Figure 2. Mechanism of NOX4-mediated TMJ inflammation and therapeutic role of GLX351322.

Figure 3

Figure 3. Mechanism of notch signaling activation and its modulation by metabolic and inflammatory factors.

4.2 Fat metabolism involvement in TMD

4.2.1 Anti-inflammatory potential of long-chain unsaturated fatty acids in TMD

Given the complexity of fatty acid classification, this section focuses on the effects of long-chain unsaturated fatty acids (LCUFAs) on the TMJ, while excluding saturated fatty acids (SFAs), short-chain fatty acids (SCFAs), and medium-chain fatty acids (MCFAs), as current studies have not identified significant effects from these types. Preclinical research shows that LCUFA metabolites exert opposite effects on inflammation and nociception: ω-6 (n-6) LCUFAs exacerbate, whereas ω-3 (n-3) LCUFAs alleviate, both processes (37). Animal studies further confirm the anti-inflammatory role of ω-3 LCUFAs in ovariectomy-induced temporomandibular arthritis (38), potentially through energy-consuming catabolism and modulation of IL-1β, IL-10, and TNF-α expression (39, 40). These fatty acids also promote increased fiber content and thickening of the hypertrophic condylar cartilage layer. For TMD patients, ω-3 LCUFAs help reduce joint inflammation, pain, and swelling, while supporting bone and cartilage repair—resulting in improved joint function. Due to these benefits, several studies recommend ω-3 LCUFAs as an alternative to ibuprofen.

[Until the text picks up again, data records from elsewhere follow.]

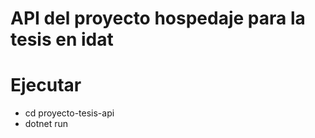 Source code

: # API del proyecto hospedaje para la tesis en idat

# Ejecutar
- cd proyecto-tesis-api
- dotnet run
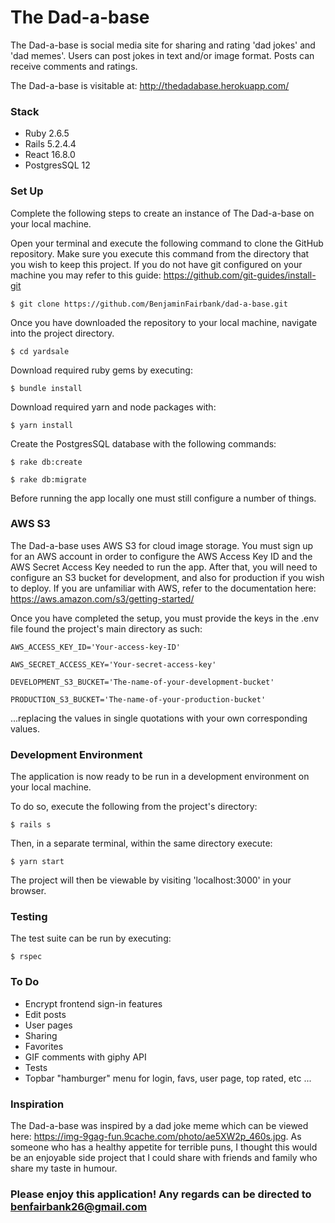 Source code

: # The Dad-a-base

The Dad-a-base is social media site for sharing and rating 'dad jokes' and 'dad memes'.  Users can post jokes in text and/or image format.  Posts can receive comments and ratings.

The Dad-a-base is visitable at: http://thedadabase.herokuapp.com/


### Stack

  - Ruby 2.6.5
  - Rails 5.2.4.4
  - React 16.8.0
  - PostgresSQL 12


### Set Up

Complete the following steps to create an instance of The Dad-a-base on your local machine.

Open your terminal and execute the following command to clone the GitHub repository.
Make sure you execute this command from the directory that you wish to keep this project.
If you do not have git configured on your machine you may refer to this guide: https://github.com/git-guides/install-git

  `$ git clone https://github.com/BenjaminFairbank/dad-a-base.git`

Once you have downloaded the repository to your local machine, navigate into the project directory.

  `$ cd yardsale`

Download required ruby gems by executing:

  `$ bundle install`

Download required yarn and node packages with:

  `$ yarn install`

Create the PostgresSQL database with the following commands:

  `$ rake db:create`

  `$ rake db:migrate`

Before running the app locally one must still configure a number of things.


### AWS S3

The Dad-a-base uses AWS S3 for cloud image storage.  You must sign up for an AWS account in order to configure the AWS Access Key ID and the AWS Secret Access Key needed to run the app.  After that, you will need to configure an S3 bucket for development, and also for production if you wish to deploy.  If you are unfamiliar with AWS, refer to the documentation here: https://aws.amazon.com/s3/getting-started/

Once you have completed the setup, you must provide the keys in the .env file found the project's main directory as such:

  `AWS_ACCESS_KEY_ID='Your-access-key-ID'`

  `AWS_SECRET_ACCESS_KEY='Your-secret-access-key'`

  `DEVELOPMENT_S3_BUCKET='The-name-of-your-development-bucket'`

  `PRODUCTION_S3_BUCKET='The-name-of-your-production-bucket'`

...replacing the values in single quotations with your own corresponding values.


### Development Environment

The application is now ready to be run in a development environment on your local machine.

To do so, execute the following from the project's directory:

  `$ rails s`

Then, in a separate terminal, within the same directory execute:

  `$ yarn start`

The project will then be viewable by visiting 'localhost:3000' in your browser.


### Testing

The test suite can be run by executing:

  `$ rspec`


### To Do

 - Encrypt frontend sign-in features
 - Edit posts
 - User pages
 - Sharing
 - Favorites
 - GIF comments with giphy API
 - Tests
 - Topbar "hamburger" menu for login, favs, user page, top rated, etc 
...


### Inspiration

The Dad-a-base was inspired by a dad joke meme which can be viewed here: https://img-9gag-fun.9cache.com/photo/ae5XW2p_460s.jpg.  As someone who has a healthy appetite for terrible puns, I thought this would be an enjoyable side project that I could share with friends and family who share my taste in humour.


### Please enjoy this application! Any regards can be directed to benfairbank26@gmail.com
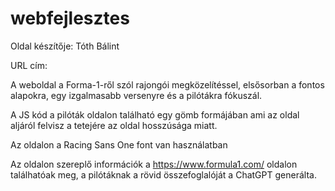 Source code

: # webfejlesztes

Oldal készítője: Tóth Bálint

URL cím:

A weboldal a Forma-1-ről szól rajongói megközelítéssel, elsősorban a fontos alapokra, egy izgalmasabb versenyre és a pilótákra fókuszál.

A JS kód a pilóták oldalon található egy gömb formájában ami az oldal aljáról felvisz a tetejére az oldal hosszúsága miatt.

Az oldalon a Racing Sans One font van használatban

Az oldalon szereplő információk a https://www.formula1.com/ oldalon találhatóak meg, a pilótáknak a rövid összefoglalóját a ChatGPT generálta.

4.2.2 Cholesterol, notch signaling, and sex hormones in TMJ pathophysiology

As discussed earlier, diabetic patients with elevated cholesterol levels are at higher risk of TMD, prompting investigation into whether cholesterol impacts TMJ via energy metabolism. While current studies have yet to confirm a direct link between cholesterol and TMJ, evidence indicates that the Notch signaling pathway is essential for TMJ development and disease (41, 42). Notch influences cartilage and osteoarthritis by regulating metabolic activities in fibroblasts and chondrocytes, particularly in fibrochondral stem cell (FCSC) fate and TMJ homeostasis. Cholesterol has been shown to activate Notch signaling and promote stem cell development (43), and dietary cholesterol alters intestinal cell differentiation through Hr96-mediated Notch signaling (44), suggesting possible relevance to TMJ regulation, as shown in Figure 2. Additionally, estrogen significantly influences TMJ pathology. In animal models, estradiol (E2) enhances neural responsiveness in TMJ regions (45) and promotes fibrocartilage matrix degradation by upregulating matrix metalloproteinases MMP9 and MMP13 (46). Adolescents with fluctuating sex hormone levels—especially females—exhibit increased joint laxity and TMJ hyperactivity (47). In males, low levels of free testosterone and DHEA-S correlate with increased TMJ pain. Estrogen also contributes to sex-specific TMJ remodeling under mechanical stress and has been associated with TMD via estrogen receptor activity (48).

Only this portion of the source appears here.